I did not cry, but my vision blurred anyway, not from sadness, no, but from the shame that sliced through me like glass, jagged and deep, cutting where no one could see.
“Look,” he said after a beat. “I’m not sayin’ you’re wrong to be cautious. I just think maybe… Mystic sees somethin’ in her.”
A scoff answered him. “Yeah. And that’s the part that worries me.”
Their voices faded, pulled away by distance, but the echo of their words remained, clinging to me like damp clothes I could not shake off.
I closed my eyes, and my breath came in sharp, uneven pulls, burning through my throat—not because of the damage left behind, but from the scream I kept buried, the one I couldn’t speak, couldn’t let out, couldn’t even whisper.
They think I am dangerous.
They do not trust me.
I placed a hand over my chest, pressing against the place where my heart beat too fast, trying to hold in the panic, the guilt, and the pieces of myself that kept slipping loose no matter how hard I tried to hold them together.
Mystic had told me I was safe here. He said the words like he believed them. But now the walls felt thinner, as if the safety they promised could fall away with a single breath.
I curled further into the blanket, turning my face from the window. The breeze that had once felt comforting now left a chill on my skin, and I wished he had left the window closed.

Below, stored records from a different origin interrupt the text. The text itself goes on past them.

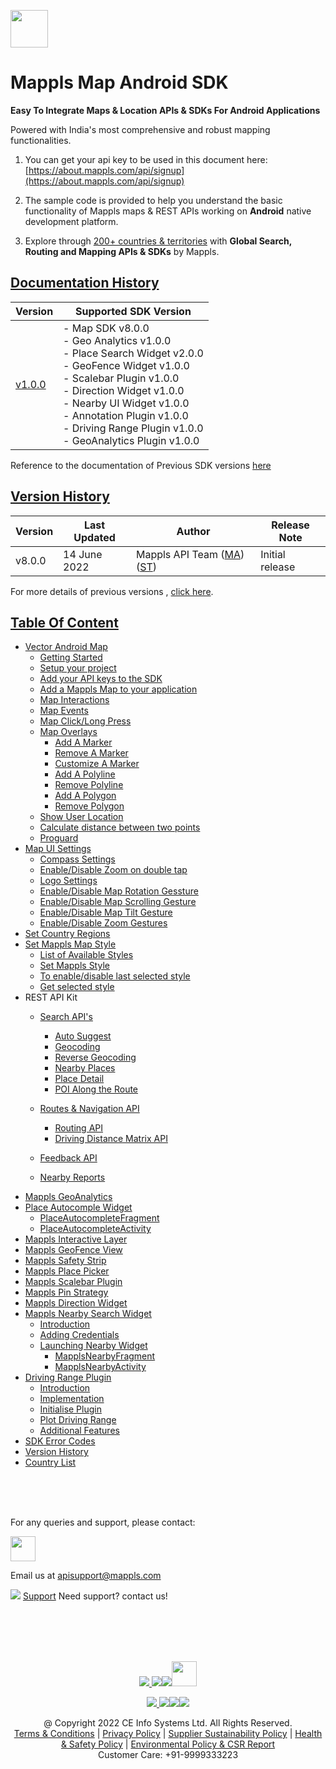 [<img src="https://about.mappls.com/images/mappls-b-logo.svg" height="60"/> </p>](https://www.mapmyindia.com/api)

# Mappls Map Android SDK

**Easy To Integrate Maps & Location APIs & SDKs For Android Applications**

Powered with India's most comprehensive and robust mapping functionalities.

1. You can get your api key to be used in this document here: [https://about.mappls.com/api/signup](https://about.mappls.com/api/signup)

2. The sample code is provided to help you understand the basic functionality of Mappls maps & REST APIs working on **Android** native development platform.

4. Explore through [200+ countries & territories](https://github.com/MapmyIndia/mapmyindia-rest-api/blob/master/docs/countryISO.md) with **Global Search, Routing and Mapping APIs & SDKs** by Mappls.

## [Documentation History](#Documentation-History)

| Version | Supported SDK Version |  
| ---- | ---- |    
| [v1.0.0](docs/v1.0.0/README.md) | - Map SDK v8.0.0 <br/> - Geo Analytics v1.0.0 <br/> - Place Search Widget v2.0.0 <br/> - GeoFence Widget v1.0.0 <br/> - Scalebar Plugin v1.0.0 <br/> - Direction Widget v1.0.0 <br/> - Nearby UI Widget v1.0.0 <br/> - Annotation Plugin v1.0.0 <br/> - Driving Range Plugin v1.0.0 <br/> - GeoAnalytics Plugin v1.0.0 |  

Reference to the documentation of Previous SDK versions [here](https://github.com/mappls-api/mapmyindia-maps-vectorSDK-android)


## [Version History](#Version-History)

| Version | Last Updated | Author |  Release Note|  
| ---- | ---- | ---- | ---- |  
| v8.0.0 | 14 June 2022 | Mappls API Team ([MA](https://github.com/mdakram)) ([ST](https://github.com/saksham66)) |   Initial release  |


For more details of previous versions , [click here](docs/v1.0.0/Version-History.md).


## [Table Of Content](#Table-Of-Content)
- [Vector Android Map](docs/v1.0.0/Getting-Started.md)
    * [Getting Started](docs/v1.0.0/Getting-Started.md#getting-started)
    * [Setup your project](docs/v1.0.0/Getting-Started.md#setup-your-project)
    * [Add your API keys to the SDK](docs/v1.0.0/Getting-Started.md#add-your-api-keys-to-the-sdk)
    * [Add a Mappls Map to your application](docs/v1.0.0/Getting-Started.md#add-a-mappls-map-to-your-application)
    * [Map Interactions](docs/v1.0.0/Getting-Started.md#map-interactions)
    * [Map Events](docs/v1.0.0/Getting-Started.md#map-events)
    * [Map Click/Long Press](docs/v1.0.0/Getting-Started.md#map-click-long-press)
    * [Map Overlays](docs/v1.0.0/Getting-Started.md#map-overlays)
        - [Add A Marker](docs/v1.0.0/Getting-Started.md#add-a-marker)
        - [Remove A Marker](docs/v1.0.0/Getting-Started.md#remove-a-marker)
        - [Customize A Marker](docs/v1.0.0/Getting-Started.md#customize-a-marker)
        - [Add A Polyline](docs/v1.0.0/Getting-Started.md#add-a-polyline)
        - [Remove Polyline](docs/v1.0.0/Getting-Started.md#remove-polyline)
        - [Add A Polygon](docs/v1.0.0/Getting-Started.md#add-a-polygon)
        - [Remove Polygon](docs/v1.0.0/Getting-Started.md#remove-polygon)
    * [Show User Location](docs/v1.0.0/Getting-Started.md#show-user-location)
    * [Calculate distance between two points](docs/v1.0.0/Getting-Started.md#calculate-distance-between-points)
    * [Proguard](docs/v1.0.0/Getting-Started.md#proguard)
- [Map UI Settings](docs/v1.0.0/Map-UI-Settings.md)
    * [Compass Settings](docs/v1.0.0/Map-UI-Settings.md#Compass-Settings)
    * [Enable/Disable Zoom on double tap](docs/v1.0.0/Map-UI-Settings.md#Enable-disable-zoom)
    * [Logo Settings](docs/v1.0.0/Map-UI-Settings.md/#Logo-settings)
    * [Enable/Disable Map Rotation Gessture](docs/v1.0.0/Map-UI-Settings.md#Enable-disable-rotation)
    * [Enable/Disable Map Scrolling Gesture](docs/v1.0.0/Map-UI-Settings.md#Enable-disable-scrolling)
    * [Enable/Disable Map Tilt Gesture](docs/v1.0.0/Map-UI-Settings.md#Enable-disable-tilt)
    * [Enable/Disable Zoom Gestures](docs/v1.0.0/Map-UI-Settings.md#Enable-disable-zoom-gesture)
- [Set Country Regions](docs/v1.0.0/Set-Regions.md)
- [Set Mappls Map Style](docs/v1.0.0/Map-Style.md)
    * [List of Available Styles](docs/v1.0.0/Map-Style.md#list-of-available-styles)
    * [Set Mappls Style](docs/v1.0.0/Map-Style.md#set-mapmyindia-style)
    * [To enable/disable last selected style](docs/v1.0.0/Map-Style.md#To-enable-last-selected-style)
    * [Get selected style](docs/v1.0.0/Map-Style.md#get-selected-style)
- REST API Kit
    * [Search API's](docs/v1.0.0/Search-Api.md)
        - [Auto Suggest](docs/v1.0.0/Search-Api.md#auto-suggest)
        - [Geocoding](docs/v1.0.0/Search-Api.md#geocoding)
        - [Reverse Geocoding](docs/v1.0.0/Search-Api.md#reverse-geocoding)
        - [Nearby Places](docs/v1.0.0/Search-Api.md#nearby-places)
        - [Place Detail](docs/v1.0.0/Search-Api.md#place-detail)
        - [POI Along the Route](docs/v1.0.0/Search-Api.md#poi-along-route)

    * [Routes & Navigation API](docs/v1.0.0/Routing-API.md)
        - [Routing API](docs/v1.0.0/Routing-API.md#routing-api)
        - [Driving Distance Matrix API](docs/v1.0.0/Routing-API.md#distance-api)
    * [Feedback API](docs/v1.0.0/Feedback.md)
    * [Nearby Reports](docs/v1.0.0/Nearby-Report.md)
- [Mappls GeoAnalytics](docs/v1.0.0/Geoanalytics.md)
- [Place Autocomple Widget](docs/v1.0.0/Place-Autocomplete.md)
    * [PlaceAutocompleteFragment](docs/v1.0.0/Place-Autocomplete.md#place-autocomplete-fragment)
    * [PlaceAutocompleteActivity](docs/v1.0.0/Place-Autocomplete.md#place-autocomplete-activity)
- [Mappls Interactive Layer](docs/v1.0.0/Interactive-Layer.md)
- [Mappls GeoFence View](docs/v1.0.0/GeoFence-View.md)
- [Mappls Safety Strip](docs/v1.0.0/Safety-Strip.md)
- [Mappls Place Picker](docs/v1.0.0/Place-Picker.md)
- [Mappls Scalebar Plugin](docs/v1.0.0/Scalebar-Plugin.md)
- [Mappls Pin Strategy](docs/v1.0.0/MapplsPinStrategy.md)
- [Mappls Direction Widget](docs/v1.0.0/Direction-Widget.md)
- [Mappls Nearby Search Widget](docs/v1.0.0/Nearby-Widget.md)
    * [Introduction](docs/v1.0.0/Nearby-Widget.md#Introduction)
    * [Adding Credentials](docs/v1.0.0/Nearby-Widget.md#Adding-Credentials)
    * [Launching Nearby Widget](docs/v1.0.0/Nearby-Widget.md#Launching-Nearby-Widget)
        - [MapplsNearbyFragment](docs/v1.0.0/Nearby-Widget.md#nearby-fragment)
        - [MapplsNearbyActivity](docs/v1.0.0/Nearby-Widget.md#nearby-activity)
- [Driving Range Plugin](docs/v1.0.0/Driving-Range-Plugin.md)
    - [Introduction](docs/v1.0.0/Driving-Range-Plugin.md#Introduction)
    - [Implementation](docs/v1.0.0/Driving-Range-Plugin.md#Implementation)
    - [Initialise Plugin](docs/v1.0.0/Driving-Range-Plugin.md#Initialise-Plugin)
    - [Plot Driving Range](docs/v1.0.0/Driving-Range-Plugin.md#Plot-Driving-Range)
    - [Additional Features](docs/v1.0.0/Driving-Range-Plugin.md#Additional-Features)
- [SDK Error Codes](docs/v1.0.0/SDK-Error-code.md)
- [Version History](docs/v1.0.0/Version-History.md)
- [Country List](https://github.com/mappls-api/mappls-rest-apis/blob/main/docs/countryISO.md)

<br><br><br>

For any queries and support, please contact: 

[<img src="https://about.mappls.com/images/mappls-logo.svg" height="40"/> </p>](https://about.mappls.com/api/)
Email us at [apisupport@mappls.com](mailto:apisupport@mappls.com)


![](https://www.mapmyindia.com/api/img/icons/support.png)
[Support](https://about.mappls.com/contact/)
Need support? contact us!

<br></br>
<br></br>

[<p align="center"> <img src="https://www.mapmyindia.com/api/img/icons/stack-overflow.png"/> ](https://stackoverflow.com/questions/tagged/mappls-api)[![](https://www.mapmyindia.com/api/img/icons/blog.png)](https://about.mappls.com/blog/)[![](https://www.mapmyindia.com/api/img/icons/gethub.png)](https://github.com/Mappls-api)[<img src="https://mmi-api-team.s3.ap-south-1.amazonaws.com/API-Team/npm-logo.one-third%5B1%5D.png" height="40"/> </p>](https://www.npmjs.com/org/mapmyindia) 



[<p align="center"> <img src="https://www.mapmyindia.com/june-newsletter/icon4.png"/> ](https://www.facebook.com/Mapplsofficial)[![](https://www.mapmyindia.com/june-newsletter/icon2.png)](https://twitter.com/mappls)[![](https://www.mapmyindia.com/newsletter/2017/aug/llinkedin.png)](https://www.linkedin.com/company/mappls/)[![](https://www.mapmyindia.com/june-newsletter/icon3.png)](https://www.youtube.com/channel/UCAWvWsh-dZLLeUU7_J9HiOA)




<div align="center">@ Copyright 2022 CE Info Systems Ltd. All Rights Reserved.</div>

<div align="center"> <a href="https://about.mappls.com/api/terms-&-conditions">Terms & Conditions</a> | <a href="https://about.mappls.com/about/privacy-policy">Privacy Policy</a> | <a href="https://about.mappls.com/pdf/mapmyIndia-sustainability-policy-healt-labour-rules-supplir-sustainability.pdf">Supplier Sustainability Policy</a> | <a href="https://about.mappls.com/pdf/Health-Safety-Management.pdf">Health & Safety Policy</a> | <a href="https://about.mappls.com/pdf/Environment-Sustainability-Policy-CSR-Report.pdf">Environmental Policy & CSR Report</a>

<div align="center">Customer Care: +91-9999333223</div>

The voices, they would not leave my mind. I pressed my fingertips to my temple, trying to force the sound away, but it was not only what they said—it was how. The way they used “she” instead of my name, like I was not a person but a thing to be discussed.
But they did not know my name. How could they? Still, they were deciding what I was, who I might be, without knowing me at all.
A soft knock pulled me from the storm in my thoughts. The door opened before I could even try to answer—not that I could, anyway.
“Hey, honey,” came Brenda’s voice, gentle as ever.
She stepped inside carrying a towel folded over one arm and a bottle in her hand—lavender, if I trusted the way the scent wrapped around me. Her hair was pulled back in a ponytail, and her eyes looked tired, but they held a kind of kindness that didn’t demand anything from me.
“I figured you might want to freshen up a bit,” she said quietly, like she knew already how thin and fragile I felt today. “I thought maybe we could do your hair. No pressure.”
I gave a small nod, barely more than a breath of movement. But it was enough.
She didn’t come to me fast, didn’t rush or reach. Every step she took was slow, careful, like I was a bird too scared to fly and she didn’t want to spook me. She pulled the chair closer and sat behind me, her hands warm when they touched my hair, never grabbing, only present.
“You remind me of someone,” she said after a moment, her fingers moving gently through the strands. “Sweet girl I helped not too long ago. Quiet like you, though her voice worked just fine. She’d been through hell. Had eyes like a wild cat, always watchin’. Took months before she let me touch her hair.”
I stayed still, but my shoulders softened, just a little.
Brenda worked slow, humming something low and unfamiliar, a song I hadn’t heard, but would always remember. My mother used to hum that way when she sewed, always just under her breath, always that same rhythm.
A memory came soft, uninvited. I was maybe six, sitting cross-legged on the floor beside her sewing machine in our apartment back in Istanbul. The smell of mint tea and laundry soap filled the air. She had her hair wrapped in a floral scarf, her hands steady as she worked, her voice humming that lullaby I only half understood but always felt.
“Dandini dandini dastana...”
It floated back like a ghost—an old Turkish lullaby, one she sang when I couldn’t sleep.
“Uyu yavrum, uyu...”
Sleep, my baby, sleep.
“Annem...” I whispered inside my heart, the word curled in silence like a secret I couldn’t speak aloud.
I let my eyes fall closed.
“There we go,” she whispered. “Let someone take care of you for once, yeah?”
A tear slid down my cheek, and I did not stop it.